Implications for the Financial Economy after March 21

Dear Editor,
The non-acceptance of the No-confidence Motion (NCM), particularly after March 21, 2019, can cultivate economic sanctions for Guyana along with elevated risk levels of compliance, sovereign risk ratings and further de-risking. Hence, the first level of impact will be on the banking sector which is the core segment of the financial system.
The banking sector can articulate a country’s economic progress as banks play an important role in the mobilisation and allocation of financial resources within an economy. Further, given the current outlook for Guyana given the Government’s myopic vision, global risk management teams attached to our local banking sector corresponding relationships will critically place more emphasis on enhance due diligence to rating scenarios correlated to “country risk rating”.
Additionally, this key rating consists of an examination of political factors and socio economic conditions that prevails within the country, inclusive of adherence to the constitutional laws of the country.
It therefore means that factoring this potential high risk at hand, corresponding banks can place a “freeze or stop “strategy on commercial banks in Guyana as they seek to mitigate their exposure. We must understand that these corresponding banks have a certain degree of limit tolerance for economies like Guyana where we have not made sustainable improvements on the corruption index, revamping of our legislation geared towards safer financial operational mode required in modern day business activities and most importantly, weak political governance.
Worse case, if a stop approach is determined then the implications will be significant as beyond what was experienced by some our local commercial banks in December 2016. This scenario can penetrate a “systematic risk” as banks and other financial money agents within Guyana would not be able to send or receive foreign currencies. As financial cross-border transactions ceases; our financial system, industries and our people will feel the negative impact such as rising foreign exchange rates, deterioration of banks assets base, food and fuel shortages, limited assistance from donor agencies, pharmaceutical shortages and nonpayment for tuition fees to foreign universities, etc.
The fact is that this will be “hard times” as our people will say. More so, the international community and global regulators will look at us without any regard and empathy. Do we want this for ourselves, our country and an after effect which will require significant resources to turnaround? Can we afford this set back to our economy given that we have a seismic emerging oil industry too at hand?

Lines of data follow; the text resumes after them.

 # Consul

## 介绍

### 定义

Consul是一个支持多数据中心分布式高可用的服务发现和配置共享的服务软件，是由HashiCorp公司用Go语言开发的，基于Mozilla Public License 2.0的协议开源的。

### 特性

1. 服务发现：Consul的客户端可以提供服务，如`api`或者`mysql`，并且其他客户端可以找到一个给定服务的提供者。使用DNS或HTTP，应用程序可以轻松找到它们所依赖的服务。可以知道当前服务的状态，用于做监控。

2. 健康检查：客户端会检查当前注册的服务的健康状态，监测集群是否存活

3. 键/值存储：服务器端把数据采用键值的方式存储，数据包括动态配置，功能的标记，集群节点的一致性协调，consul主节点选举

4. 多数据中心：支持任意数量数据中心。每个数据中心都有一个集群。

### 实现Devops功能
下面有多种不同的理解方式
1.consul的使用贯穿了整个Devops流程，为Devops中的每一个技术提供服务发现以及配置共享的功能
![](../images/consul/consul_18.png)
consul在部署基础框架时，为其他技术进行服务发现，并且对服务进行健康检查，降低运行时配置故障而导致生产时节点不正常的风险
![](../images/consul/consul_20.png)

It is time! Yes, a time to act responsibly and respectfully by abiding with the Constitution coupled with taking a step back to fully understand the long-term detrimental effects this current action will have on international financial relationships, our economic activities and our people at most. To further highlight, compliance and international regulators has no infinite boundaries or alliances, thus no government of the day in any country in a modern financial world is their boss.